El salón de actos de San Juan Nepomuceno -¿existe todavía?- se hallaba anexo al viejo templo de la Compañía. Había un jardinillo que daba paso a las habitaciones de los severos padres ignacianos. A mano izquierda estaba aquel pequeño teatro.

Era humilde el salón, con humildad nada jesuita. Carecía de butacas: la gente se sentaba en largas bancas cuya dureza ponía a prueba a las posaderas más estoicas. Tenía el teatro un reducido foro y un telón de manta cuyas carruchas hacían más ruido que la artillería de Hitler al consumar el blitzkriege de Polonia. No es casual esta asociación de ideas: la primera vez que subí al palco escénico en el salón de actos de San Juan fue en 1944 para representar un diálogo antibélico escrito por uno de los sacerdotes. Varias estrellas miraban desde lo alto la Segunda Guerra y hacían sesudas -y prolongadas- consideraciones filosóficas acerca de la protervia de los hombres y la segura extinción del género humano, completito, como castigo de Dios por aquella crudelísima efusión de sangre. Yo hacía el papel de Sirio, en el pecho una enorme estrella de cartón forrada con percalina roja. Me tocaba lamentar “el sino de Checoeslovaquia”. No tenía problema para decir la palabra “sino”, pero con Checoeslovaquia batallaba mucho.

Las paredes del salón estaba decoradas con grandes cuadros de tamaño mural pintados por un Hermano Frías cuyo talento de pintor era muy encomiado. Me pregunto si aún estarán ahí esas pinturas. Representaban escenas de la vida de Colón. Creo recordar que en una de ellas el genovés le explicaba a la Reina Isabel el tour que se proponía realizar. En la otra aparecía el Almirante, triunfal, a su regreso a España. Alguna vez oí en mi casa esta leyenda: uno de los niños que estaban en el muelle admirando las naves de Colón era mi padre, escogido por el pintor como modelo entre los alumnos del Colegio de San Juan.

Los Padres de la Compañía eran muy cultos. Estimulaban todas las manifestaciones del arte, sobre todo el teatro. A invitación de ellos un grupo de buenos aficionados representaron “El Condenado por Desconfiado”, de Tirso de Molina, drama complicadísimo en donde se exponen intrincadas tesis teológicas sobre la predestinación y el libre arbitrio, tesis que no desentrañaría ni el Aquinatense así resucitara nada más para eso.

Una señora cuyo nombre no ha recogido ninguno de los historiadores del teatro saltillense, una señora de nombre doña Emma Fernández, fundó ese grupo teatral con jóvenes de la Guardia de Honor del Santísimo Sacramento.
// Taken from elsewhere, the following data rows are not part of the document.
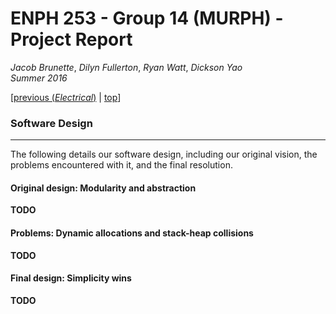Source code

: # ENPH 253 - Group 14 (MURPH) - Project Report
*Jacob Brunette*, *Dilyn Fullerton*, *Ryan Watt*, *Dickson Yao*  
*Summer 2016*

[[previous (*Electrical*)](./ELECTRICAL.md) | [top](./REPORT.md#design)]

### Software Design
---
The following details our software design, including our original
vision, the problems encountered with it, and the final resolution.

#### Original design: Modularity and abstraction
**TODO**

#### Problems: Dynamic allocations and stack-heap collisions
**TODO**

#### Final design: Simplicity wins
**TODO**

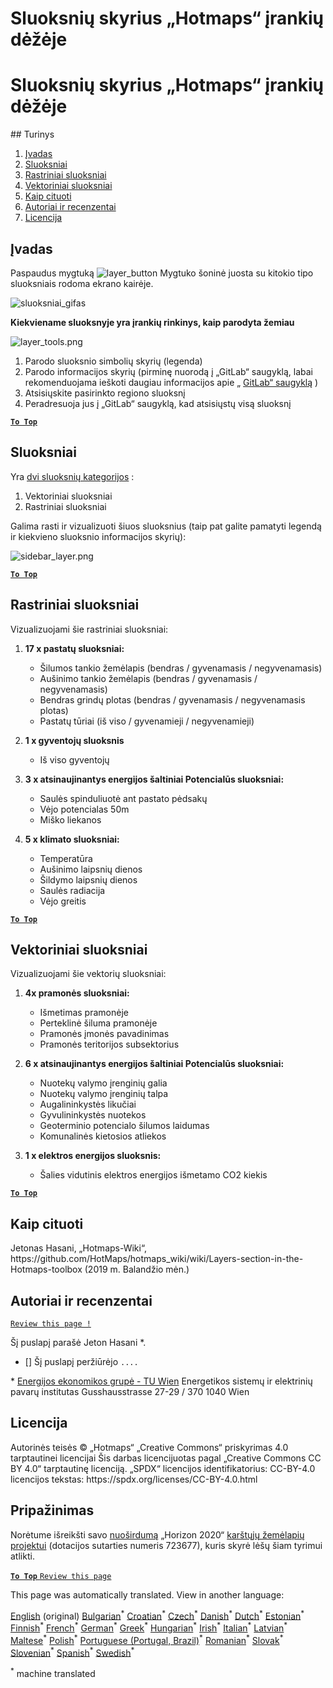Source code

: <h1> <a class="anchor" id="layers-section-in-the-hotmaps-toolbox" href="#layers-section-in-the-hotmaps-toolbox"><i class="fa fa-link"></i></a> Sluoksnių skyrius „Hotmaps“ įrankių dėžėje </h1><h1> <a class="anchor" id="layers-section-in-the-hotmaps-toolbox" href="#layers-section-in-the-hotmaps-toolbox"><i class="fa fa-link"></i></a> Sluoksnių skyrius „Hotmaps“ įrankių dėžėje </h1><p> ## Turinys </p><ol><li> <a href="#introduction">Įvadas</a> </li><li> <a href="#layers">Sluoksniai</a> </li><li> <a href="#raster-layers">Rastriniai sluoksniai</a> </li><li> <a href="#vector-layers">Vektoriniai sluoksniai</a> </li><li> <a href="#how-to-cite">Kaip cituoti</a> </li><li> <a href="#authors-and-reviewers">Autoriai ir recenzentai</a> </li><li> <a href="#license">Licencija</a> </li></ol><h2> <a class="anchor" id="introduction" href="#introduction"><i class="fa fa-link"></i></a> Įvadas </h2><p> Paspaudus mygtuką <img alt="layer_button" src="https://github.com/HotMaps/hotmaps_wiki/blob/master/Images/general_tool_functionalities_and_structure/layers_button.PNG"/> Mygtuko šoninė juosta su kitokio tipo sluoksniais rodoma ekrano kairėje. </p><p><img alt="sluoksniai_gifas" src="https://github.com/HotMaps/hotmaps_wiki/blob/master/Images/general_tool_functionalities_and_structure/layers.gif"/></p><p> <strong>Kiekviename sluoksnyje yra įrankių rinkinys, kaip parodyta žemiau</strong> </p><p><img alt="layer_tools.png" src="https://github.com/HotMaps/hotmaps_wiki/blob/master/Images/general_tool_functionalities_and_structure/layers_tools.png"/></p><ol><li> Parodo sluoksnio simbolių skyrių (legenda) </li><li> Parodo informacijos skyrių (pirminę nuorodą į „GitLab“ saugyklą, labai rekomenduojama ieškoti daugiau informacijos apie „ <a href="https://gitlab.com/hotmaps">GitLab“ saugyklą</a> ) </li><li> Atsisiųskite pasirinkto regiono sluoksnį </li><li> Peradresuoja jus į „GitLab“ saugyklą, kad atsisiųstų visą sluoksnį </li></ol><p><ins> <code><strong><a href="#table-of-contents">To Top</a></strong></code> </ins> </p><h2> <a class="anchor" id="layers" href="#layers"><i class="fa fa-link"></i></a> Sluoksniai </h2><p> Yra <a href="https://www.gislounge.com/geodatabases-explored-vector-and-raster-data">dvi sluoksnių kategorijos</a> : </p><ol><li> Vektoriniai sluoksniai </li><li> Rastriniai sluoksniai </li></ol><p> Galima rasti ir vizualizuoti šiuos sluoksnius (taip pat galite pamatyti legendą ir kiekvieno sluoksnio informacijos skyrių): </p><p><img alt="sidebar_layer.png" src="https://github.com/HotMaps/hotmaps_wiki/blob/master/Images/general_tool_functionalities_and_structure/all_layers.png"/></p><p><ins> <code><strong><a href="#table-of-contents">To Top</a></strong></code> </ins> </p><h2> <a class="anchor" id="raster-layers" href="#raster-layers"><i class="fa fa-link"></i></a> Rastriniai sluoksniai </h2><p> Vizualizuojami šie rastriniai sluoksniai: </p><ol><li><p> <strong>17 x pastatų sluoksniai:</strong> </p><ul><li> Šilumos tankio žemėlapis (bendras / gyvenamasis / negyvenamasis) </li><li> Aušinimo tankio žemėlapis (bendras / gyvenamasis / negyvenamasis) </li><li> Bendras grindų plotas (bendras / gyvenamasis / negyvenamasis plotas) </li><li> Pastatų tūriai (iš viso / gyvenamieji / negyvenamieji) </li></ul></li><li><p> <strong>1 x gyventojų sluoksnis</strong> </p><ul><li> Iš viso gyventojų </li></ul></li><li><p> <strong>3 x atsinaujinantys energijos šaltiniai Potencialūs sluoksniai:</strong> </p><ul><li> Saulės spinduliuotė ant pastato pėdsakų </li><li> Vėjo potencialas 50m </li><li> Miško liekanos </li></ul></li><li><p> <strong>5 x klimato sluoksniai:</strong> </p><ul><li> Temperatūra </li><li> Aušinimo laipsnių dienos </li><li> Šildymo laipsnių dienos </li><li> Saulės radiacija </li><li> Vėjo greitis </li></ul></li></ol><p><ins> <code><strong><a href="#table-of-contents">To Top</a></strong></code> </ins> </p><h2> <a class="anchor" id="vector-layers" href="#vector-layers"><i class="fa fa-link"></i></a> Vektoriniai sluoksniai </h2><p> Vizualizuojami šie vektorių sluoksniai: </p><ol><li><p> <strong>4x pramonės sluoksniai:</strong> </p><ul><li> Išmetimas pramonėje </li><li> Perteklinė šiluma pramonėje </li><li> Pramonės įmonės pavadinimas </li><li> Pramonės teritorijos subsektorius </li></ul></li><li><p> <strong>6 x atsinaujinantys energijos šaltiniai Potencialūs sluoksniai:</strong> </p><ul><li> Nuotekų valymo įrenginių galia </li><li> Nuotekų valymo įrenginių talpa </li><li> Augalininkystės likučiai </li><li> Gyvulininkystės nuotekos </li><li> Geoterminio potencialo šilumos laidumas </li><li> Komunalinės kietosios atliekos </li></ul></li><li><p> <strong>1 x elektros energijos sluoksnis:</strong> </p><ul><li> Šalies vidutinis elektros energijos išmetamo CO2 kiekis </li></ul></li></ol><p><ins> <code><strong><a href="#table-of-contents">To Top</a></strong></code> </ins> </p><h2> <a class="anchor" id="how-to-cite" href="#how-to-cite"><i class="fa fa-link"></i></a> Kaip cituoti </h2><p> Jetonas Hasani, „Hotmaps-Wiki“, https://github.com/HotMaps/hotmaps_wiki/wiki/Layers-section-in-the-Hotmaps-toolbox (2019 m. Balandžio mėn.) </p><h2> <a class="anchor" id="authors-and-reviewers" href="#authors-and-reviewers"><i class="fa fa-link"></i></a> Autoriai ir recenzentai </h2><p> <code><a href="https://github.com/HotMaps/hotmaps_wiki/wiki/Layer-Section/_edit">Review this page !</a></code> </p> <p> Šį puslapį parašė Jeton Hasani *. </p><ul><li> [] Šį puslapį peržiūrėjo <code>....</code> </li></ul><p> * <a href="https://eeg.tuwien.ac.at/">Energijos ekonomikos grupė - TU Wien</a> Energetikos sistemų ir elektrinių pavarų institutas Gusshausstrasse 27-29 / 370 1040 Wien </p><h2> <a class="anchor" id="license" href="#license"><i class="fa fa-link"></i></a> Licencija </h2><p> Autorinės teisės © „Hotmaps“ „Creative Commons“ priskyrimas 4.0 tarptautinei licencijai Šis darbas licencijuotas pagal „Creative Commons CC BY 4.0“ tarptautinę licenciją. „SPDX“ licencijos identifikatorius: CC-BY-4.0 licencijos tekstas: https://spdx.org/licenses/CC-BY-4.0.html </p><h2> <a class="anchor" id="acknowledgement" href="#acknowledgement"><i class="fa fa-link"></i></a> Pripažinimas </h2><p> Norėtume išreikšti savo <a href="https://www.hotmaps-project.eu">nuoširdumą</a> „Horizon 2020“ <a href="https://www.hotmaps-project.eu">karštųjų žemėlapių projektui</a> (dotacijos sutarties numeris 723677), kuris skyrė lėšų šiam tyrimui atlikti. </p><p><ins> <code><strong><a href="#table-of-contents">To Top</a></strong></code> </ins> <code><a href="https://github.com/HotMaps/hotmaps_wiki/wiki/Layer-Section/_edit">Review this page</a></code> </p>
<!--- THIS IS A SUPER UNIQUE IDENTIFIER -->

This page was automatically translated. View in another language:

[English](../en/Layers-section-in-the-Hotmaps-toolbox) (original) [Bulgarian](../bg/Layers-section-in-the-Hotmaps-toolbox)<sup>\*</sup> [Croatian](../hr/Layers-section-in-the-Hotmaps-toolbox)<sup>\*</sup> [Czech](../cs/Layers-section-in-the-Hotmaps-toolbox)<sup>\*</sup> [Danish](../da/Layers-section-in-the-Hotmaps-toolbox)<sup>\*</sup> [Dutch](../nl/Layers-section-in-the-Hotmaps-toolbox)<sup>\*</sup> [Estonian](../et/Layers-section-in-the-Hotmaps-toolbox)<sup>\*</sup> [Finnish](../fi/Layers-section-in-the-Hotmaps-toolbox)<sup>\*</sup> [French](../fr/Layers-section-in-the-Hotmaps-toolbox)<sup>\*</sup> [German](../de/Layers-section-in-the-Hotmaps-toolbox)<sup>\*</sup> [Greek](../el/Layers-section-in-the-Hotmaps-toolbox)<sup>\*</sup> [Hungarian](../hu/Layers-section-in-the-Hotmaps-toolbox)<sup>\*</sup> [Irish](../ga/Layers-section-in-the-Hotmaps-toolbox)<sup>\*</sup> [Italian](../it/Layers-section-in-the-Hotmaps-toolbox)<sup>\*</sup> [Latvian](../lv/Layers-section-in-the-Hotmaps-toolbox)<sup>\*</sup>  [Maltese](../mt/Layers-section-in-the-Hotmaps-toolbox)<sup>\*</sup> [Polish](../pl/Layers-section-in-the-Hotmaps-toolbox)<sup>\*</sup> [Portuguese (Portugal, Brazil)](../pt/Layers-section-in-the-Hotmaps-toolbox)<sup>\*</sup> [Romanian](../ro/Layers-section-in-the-Hotmaps-toolbox)<sup>\*</sup> [Slovak](../sk/Layers-section-in-the-Hotmaps-toolbox)<sup>\*</sup> [Slovenian](../sl/Layers-section-in-the-Hotmaps-toolbox)<sup>\*</sup> [Spanish](../es/Layers-section-in-the-Hotmaps-toolbox)<sup>\*</sup> [Swedish](../sv/Layers-section-in-the-Hotmaps-toolbox)<sup>\*</sup> 

<sup>\*</sup> machine translated
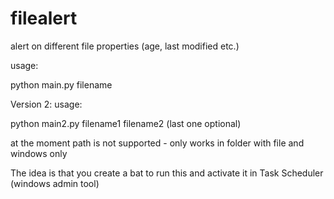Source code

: # filealert
alert on different file properties (age, last modified etc.)

usage:

python main.py filename

Version 2:
usage:

python main2.py filename1 filename2  (last one optional)

at the moment path is not supported - only works in folder with file
and windows only

The idea is that you create a bat to run this and activate it in Task Scheduler (windows admin tool)
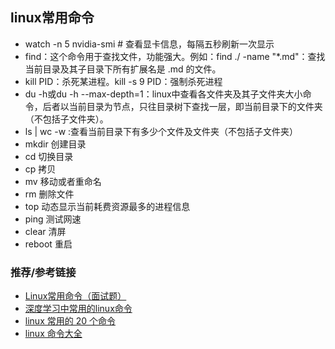 ﻿## linux常用命令
- watch -n 5 nvidia-smi  # 查看显卡信息，每隔五秒刷新一次显示
- find：这个命令用于查找文件，功能强大。例如：find ./ -name "*.md"：查找当前目录及其子目录下所有扩展名是 .md 的文件。
- kill PID：杀死某进程。kill -s 9 PID：强制杀死进程
- du -h或du -h --max-depth=1：linux中查看各文件夹及其子文件夹大小命令，后者以当前目录为节点，只往目录树下查找一层，即当前目录下的文件夹（不包括子文件夹）。
- ls | wc -w :查看当前目录下有多少个文件及文件夹（不包括子文件夹）
- mkdir 创建目录
- cd 切换目录
- cp 拷贝
- mv 移动或者重命名
- rm 删除文件
- top 动态显示当前耗费资源最多的进程信息
- ping 测试网速
- clear 清屏
- reboot 重启

### 推荐/参考链接
- [Linux常用命令（面试题）](https://blog.csdn.net/qq_40910541/article/details/80686362)
- [深度学习中常用的linux命令](https://blog.csdn.net/ft_sunshine/article/details/91993590)
- [linux 常用的 20 个命令](https://blog.csdn.net/q357010621/article/details/80248611)
- [linux 命令大全](https://www.runoob.com/linux/linux-command-manual.html)

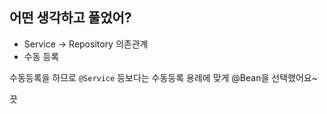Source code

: ## 어떤 생각하고 풀었어?

- Service -> Repository 의존관계
- 수동 등록

수동등록을 하므로 `@Service` 등보다는 수동등록 용례에 맞게 @Bean을 선택했어요~

끗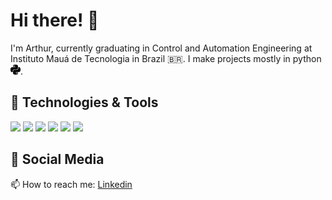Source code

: # Hi there! 👋

<!--
**arthurkko/arthurkko** is a ✨ _special_ ✨ repository because its `README.md` (this file) appears on your GitHub profile.

Here are some ideas to get you started:

- 🔭 I’m currently working on ...
- 🌱 I’m currently learning ...
- 👯 I’m looking to collaborate on ...
- 🤔 I’m looking for help with ...
- 💬 Ask me about ...
- 📫 How to reach me: ...
- 😄 Pronouns: ...
- ⚡ Fun fact: ...
-->

I'm Arthur, currently graduating in Control and Automation Engineering at Instituto Mauá de Tecnologia in Brazil 🇧🇷. I make projects mostly in python <img src=./img/python.svg width="16px">.

## 🔧 Technologies & Tools
![](https://img.shields.io/badge/OS-MacOS-informational?style=plas&logo=apple&logoColor=white&color=2bbc8a)
![](https://img.shields.io/badge/OS-Windows-informational?style=plas&logo=windows&logoColor=white&color=2bbc8a)
![](https://img.shields.io/badge/Code-Python-informational?style=plas&logo=python&logoColor=white&color=2bbc8a)
![](https://img.shields.io/badge/Code-Arduino-informational?style=plas&logo=arduino&logoColor=white&color=2bbc8a)
![](https://img.shields.io/badge/Shell-Zsh-informational?style=plas&logo=gnu-ash&logoColor=white&color=2bbc8a)
![](https://img.shields.io/badge/Shell-Bash-informational?style=plas&logo=gnu-bash&logoColor=white&color=2bbc8a)

## 📱 Social Media

📫 How to reach me: [Linkedin](https://www.linkedin.com/in/arthurko/)
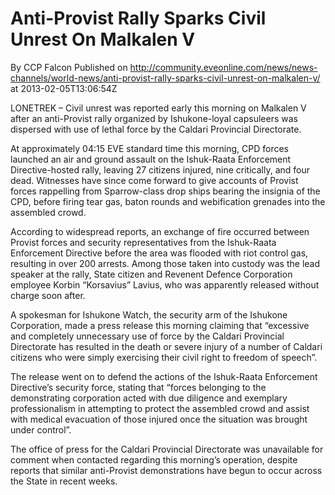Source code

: # Anti-Provist Rally Sparks Civil Unrest On Malkalen V
By CCP Falcon
Published on http://community.eveonline.com/news/news-channels/world-news/anti-provist-rally-sparks-civil-unrest-on-malkalen-v/ at 2013-02-05T13:06:54Z

LONETREK – Civil unrest was reported early this morning on Malkalen V after an anti-Provist rally organized by Ishukone-loyal capsuleers was dispersed with use of lethal force by the Caldari Provincial Directorate.

At approximately 04:15 EVE standard time this morning, CPD forces launched an air and ground assault on the Ishuk-Raata Enforcement Directive-hosted rally, leaving 27 citizens injured, nine critically, and four dead. Witnesses have since come forward to give accounts of Provist forces rappelling from Sparrow-class drop ships bearing the insignia of the CPD, before firing tear gas, baton rounds and webification grenades into the assembled crowd.

According to widespread reports, an exchange of fire occurred between Provist forces and security representatives from the Ishuk-Raata Enforcement Directive before the area was flooded with riot control gas, resulting in over 200 arrests. Among those taken into custody was the lead speaker at the rally, State citizen and Revenent Defence Corporation employee Korbin “Korsavius” Lavius, who was apparently released without charge soon after.

A spokesman for Ishukone Watch, the security arm of the Ishukone Corporation, made a press release this morning claiming that “excessive and completely unnecessary use of force by the Caldari Provincial Directorate has resulted in the death or severe injury of a number of Caldari citizens who were simply exercising their civil right to freedom of speech”.

The release went on to defend the actions of the Ishuk-Raata Enforcement Directive’s security force, stating that “forces belonging to the demonstrating corporation acted with due diligence and exemplary professionalism in attempting to protect the assembled crowd and assist with medical evacuation of those injured once the situation was brought under control”.

The office of press for the Caldari Provincial Directorate was unavailable for comment when contacted regarding this morning’s operation, despite reports that similar anti-Provist demonstrations have begun to occur across the State in recent weeks.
La primera obra que el grupo llevó a escena se llamaba “El juramento del caudillo hurones”. Trata de la tarea evangelizadora de los jesuitas en los bosques del Canadá, entre los indios pieles rojas. Inútilmente he buscado esa obra por doquier -así se dice cuando uno busca en todas partes-, y no la he hallado. Algún día la encontraré en una librería de viejo. El librero, pensando que se aprovecha de mí, me la venderá en 10 pesos. Jamás sabrá que si me hubiera pedido mil igual se los habría pagado yo.